BEIJING - Zhang Kailan spends more than half of his 20,000-yuan (about $3,268) monthly salary on e-commerce sites.
The 24-year-old IT manager at a wedding planning company in the Southeast China city of Fuzhou calls himself a "hand-chopping online shopper," joking that he has spent so much money online that he should chop his hands off.
Though he jokes about quitting, the Chinese government is betting on tech-savvy shoppers like Zhang to bolster a slowing economy.
Due to shrinking growth and changing demographics, China must swap its traditional growth model -- with its heavy reliance on exports and investment in real estate and factories -- for a new one based on consumer spending and innovation.
New numbers, new normal
The economic transition has faced a number of problems, including a property market downturn, deflationary risk, stock market volatility, global financial turmoil, and added pressure on growth.
China set its 2015 economic growth target at "around 7 percent," the lowest in more than a decade. The GDP for the first half of the year hit the target, with growth up 7 percent from the same period last year, according to data from the National Bureau of Statistics (NBS) released Wednesday.
Doomsayers expect the slowdown to continue, leading to an eventual collapse. But China's policymakers believe the economy is entering a new stage of slower but more resilient growth, which President Xi Jinping has called the "new normal."
The essence of the "new normal" is not fast growth, but an improved economic structure that relies more on the services industry, consumption, and innovation.
Services, consumption drive growth
The latest data show the services sector has become the biggest driver of economic growth, said Qu Hongbin, chief China economist at HSBC.
The sector expanded 8.4 percent in the first half and accounted for 49.5 percent of GDP.
Wang Tao, chief China economist at UBS, noted the uptick in the services sector was helped by both a strong recovery in property sales in the first half and a buoyant equity market, which sent the key Shanghai stock index to a peak in mid-June and then crashed until supportive government measures helped arrest the slide.
Consumption also played a bigger role in boosting growth, accounting for 60 percent of GDP growth in the first half, 5.7 percentage points higher than a year ago and almost double the contribution from investment.
"The demand structure is changing in line with our policy intentions, and the structure is getting better," NBS spokesman Sheng Laiyun said at Wednesday's press conference.
E-commerce, tech transform economy
Online shoppers such as Zhang are helping steer the shift toward consumption. China's e-commerce market reached 13 trillion yuan last year, and online sales surged 39.1 percent in the first half of 2015, three times faster than overall retail sales.

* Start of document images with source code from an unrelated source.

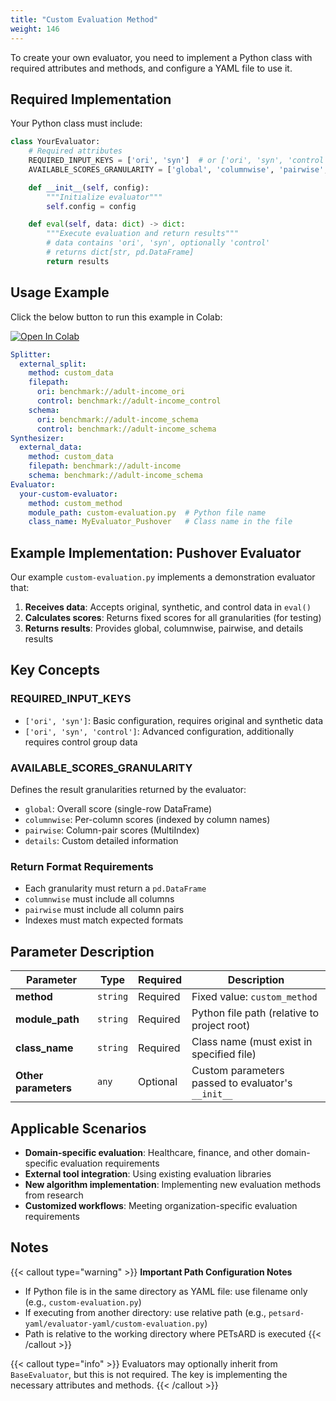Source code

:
 ```yaml
---
title: "Custom Evaluation Method"
weight: 146
---
```


To create your own evaluator, you need to implement a Python class with required attributes and methods, and configure a YAML file to use it.

## Required Implementation

Your Python class must include:

```python
class YourEvaluator:
    # Required attributes
    REQUIRED_INPUT_KEYS = ['ori', 'syn']  # or ['ori', 'syn', 'control']
    AVAILABLE_SCORES_GRANULARITY = ['global', 'columnwise', 'pairwise', 'details']

    def __init__(self, config):
        """Initialize evaluator"""
        self.config = config

    def eval(self, data: dict) -> dict:
        """Execute evaluation and return results"""
        # data contains 'ori', 'syn', optionally 'control'
        # returns dict[str, pd.DataFrame]
        return results
```

## Usage Example

Click the below button to run this example in Colab:

[![Open In Colab](https://colab.research.google.com/assets/colab-badge.svg)](https://colab.research.google.com/github/nics-tw/petsard/blob/main/demo/petsard-yaml/evaluator-yaml/custom-evaluation.ipynb)

```yaml
Splitter:
  external_split:
    method: custom_data
    filepath:
      ori: benchmark://adult-income_ori
      control: benchmark://adult-income_control
    schema:
      ori: benchmark://adult-income_schema
      control: benchmark://adult-income_schema
Synthesizer:
  external_data:
    method: custom_data
    filepath: benchmark://adult-income
    schema: benchmark://adult-income_schema
Evaluator:
  your-custom-evaluator:
    method: custom_method
    module_path: custom-evaluation.py  # Python file name
    class_name: MyEvaluator_Pushover   # Class name in the file
```

## Example Implementation: Pushover Evaluator

Our example `custom-evaluation.py` implements a demonstration evaluator that:
1. **Receives data**: Accepts original, synthetic, and control data in `eval()`
2. **Calculates scores**: Returns fixed scores for all granularities (for testing)
3. **Returns results**: Provides global, columnwise, pairwise, and details results

## Key Concepts

### REQUIRED_INPUT_KEYS
- `['ori', 'syn']`: Basic configuration, requires original and synthetic data
- `['ori', 'syn', 'control']`: Advanced configuration, additionally requires control group data

### AVAILABLE_SCORES_GRANULARITY
Defines the result granularities returned by the evaluator:
- `global`: Overall score (single-row DataFrame)
- `columnwise`: Per-column scores (indexed by column names)
- `pairwise`: Column-pair scores (MultiIndex)
- `details`: Custom detailed information

### Return Format Requirements
- Each granularity must return a `pd.DataFrame`
- `columnwise` must include all columns
- `pairwise` must include all column pairs
- Indexes must match expected formats

## Parameter Description

| Parameter | Type | Required | Description |
|-----------|------|----------|-------------|
| **method** | `string` | Required | Fixed value: `custom_method` |
| **module_path** | `string` | Required | Python file path (relative to project root) |
| **class_name** | `string` | Required | Class name (must exist in specified file) |
| **Other parameters** | `any` | Optional | Custom parameters passed to evaluator's `__init__` |

## Applicable Scenarios

- **Domain-specific evaluation**: Healthcare, finance, and other domain-specific evaluation requirements
- **External tool integration**: Using existing evaluation libraries
- **New algorithm implementation**: Implementing new evaluation methods from research
- **Customized workflows**: Meeting organization-specific evaluation requirements

## Notes

{{< callout type="warning" >}}
**Important Path Configuration Notes**
- If Python file is in the same directory as YAML file: use filename only (e.g., `custom-evaluation.py`)
- If executing from another directory: use relative path (e.g., `petsard-yaml/evaluator-yaml/custom-evaluation.py`)
- Path is relative to the working directory where PETsARD is executed
{{< /callout >}}

{{< callout type="info" >}}
Evaluators may optionally inherit from `BaseEvaluator`, but this is not required. The key is implementing the necessary attributes and methods.
{{< /callout >}}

"The Internet has become a part of my life," Zhang said, adding that, unlike his parents, his generation lives more for the present and would rather consume than save.
Output of hi-tech industries maintained double-digit growth in the first half, nearly five percentage points higher than the overall industrial sector.
However, analysts said that the economy is still recovering and it will take time for new growth engines to fully take over, so more easing measures are needed to counter a deceleration of traditional growth drivers and sustain the recovery.
Wang expects the government to enhance funding for infrastructure investment in the second half and further lower the benchmark interest rates.
"The government cannot relax its efforts to stabilize growth," said Song Yu, Goldman Sachs/Gaohua senior China macroeconomist, adding that policymakers must continue to boost domestic demand in order to achieve the full-year growth target.